__WHAT YOU SHOULD DO__: Could you retype the listing beneath, keeping each line exactly as it is?

__DATASET__:
.....

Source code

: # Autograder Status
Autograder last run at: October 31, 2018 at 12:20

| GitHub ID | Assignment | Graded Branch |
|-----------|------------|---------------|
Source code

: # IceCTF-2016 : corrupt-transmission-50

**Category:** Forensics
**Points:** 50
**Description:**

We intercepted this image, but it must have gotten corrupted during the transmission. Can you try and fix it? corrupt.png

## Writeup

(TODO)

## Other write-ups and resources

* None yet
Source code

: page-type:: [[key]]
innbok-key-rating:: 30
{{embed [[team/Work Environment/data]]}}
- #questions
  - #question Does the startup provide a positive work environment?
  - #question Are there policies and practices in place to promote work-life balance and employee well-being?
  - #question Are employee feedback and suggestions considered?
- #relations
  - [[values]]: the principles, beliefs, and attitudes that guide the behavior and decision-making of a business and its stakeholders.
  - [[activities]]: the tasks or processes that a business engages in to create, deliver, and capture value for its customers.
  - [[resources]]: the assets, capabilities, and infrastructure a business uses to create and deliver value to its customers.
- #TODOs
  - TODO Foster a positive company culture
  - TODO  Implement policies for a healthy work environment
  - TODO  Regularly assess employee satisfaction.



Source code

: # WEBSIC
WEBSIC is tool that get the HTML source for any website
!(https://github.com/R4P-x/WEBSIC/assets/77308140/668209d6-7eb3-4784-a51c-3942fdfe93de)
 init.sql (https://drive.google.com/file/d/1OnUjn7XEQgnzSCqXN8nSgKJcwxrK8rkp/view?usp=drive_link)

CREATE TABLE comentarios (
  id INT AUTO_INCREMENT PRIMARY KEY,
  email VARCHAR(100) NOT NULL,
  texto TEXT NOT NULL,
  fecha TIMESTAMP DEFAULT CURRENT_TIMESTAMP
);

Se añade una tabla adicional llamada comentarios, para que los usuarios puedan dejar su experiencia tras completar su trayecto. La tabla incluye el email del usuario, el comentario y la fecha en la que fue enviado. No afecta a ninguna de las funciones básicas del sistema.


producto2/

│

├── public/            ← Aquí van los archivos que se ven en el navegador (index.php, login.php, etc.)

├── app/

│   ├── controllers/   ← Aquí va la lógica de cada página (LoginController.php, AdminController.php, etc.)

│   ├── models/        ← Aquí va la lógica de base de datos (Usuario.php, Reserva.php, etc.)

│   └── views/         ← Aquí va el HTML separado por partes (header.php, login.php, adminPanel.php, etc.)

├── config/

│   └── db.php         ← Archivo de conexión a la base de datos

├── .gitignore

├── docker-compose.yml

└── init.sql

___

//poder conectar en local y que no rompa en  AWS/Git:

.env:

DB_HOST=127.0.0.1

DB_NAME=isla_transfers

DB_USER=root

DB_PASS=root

.....

__OUTPUT FOR THIS TASK__:
Source code

: # Autograder Status
Autograder last run at: October 31, 2018 at 12:20

| GitHub ID | Assignment | Graded Branch |
|-----------|------------|---------------|
Source code

: # IceCTF-2016 : corrupt-transmission-50

**Category:** Forensics
**Points:** 50
**Description:**

We intercepted this image, but it must have gotten corrupted during the transmission. Can you try and fix it? corrupt.png

## Writeup

(TODO)

## Other write-ups and resources

* None yet
Source code

: page-type:: [[key]]
innbok-key-rating:: 30
{{embed [[team/Work Environment/data]]}}
- #questions
  - #question Does the startup provide a positive work environment?
  - #question Are there policies and practices in place to promote work-life balance and employee well-being?
  - #question Are employee feedback and suggestions considered?
- #relations
  - [[values]]: the principles, beliefs, and attitudes that guide the behavior and decision-making of a business and its stakeholders.
  - [[activities]]: the tasks or processes that a business engages in to create, deliver, and capture value for its customers.
  - [[resources]]: the assets, capabilities, and infrastructure a business uses to create and deliver value to its customers.
- #TODOs
  - TODO Foster a positive company culture
  - TODO  Implement policies for a healthy work environment
  - TODO  Regularly assess employee satisfaction.



Source code

: # WEBSIC
WEBSIC is tool that get the HTML source for any website
!(https://github.com/R4P-x/WEBSIC/assets/77308140/668209d6-7eb3-4784-a51c-3942fdfe93de)
 init.sql (https://drive.google.com/file/d/1OnUjn7XEQgnzSCqXN8nSgKJcwxrK8rkp/view?usp=drive_link)

CREATE TABLE comentarios (
  id INT AUTO_INCREMENT PRIMARY KEY,
  email VARCHAR(100) NOT NULL,
  texto TEXT NOT NULL,
  fecha TIMESTAMP DEFAULT CURRENT_TIMESTAMP
);

Se añade una tabla adicional llamada comentarios, para que los usuarios puedan dejar su experiencia tras completar su trayecto. La tabla incluye el email del usuario, el comentario y la fecha en la que fue enviado. No afecta a ninguna de las funciones básicas del sistema.


producto2/

│

├── public/            ← Aquí van los archivos que se ven en el navegador (index.php, login.php, etc.)

├── app/

│   ├── controllers/   ← Aquí va la lógica de cada página (LoginController.php, AdminController.php, etc.)

│   ├── models/        ← Aquí va la lógica de base de datos (Usuario.php, Reserva.php, etc.)

│   └── views/         ← Aquí va el HTML separado por partes (header.php, login.php, adminPanel.php, etc.)

├── config/

│   └── db.php         ← Archivo de conexión a la base de datos

├── .gitignore

├── docker-compose.yml

└── init.sql

___

//poder conectar en local y que no rompa en  AWS/Git:

.env:

DB_HOST=127.0.0.1

DB_NAME=isla_transfers

DB_USER=root

DB_PASS=root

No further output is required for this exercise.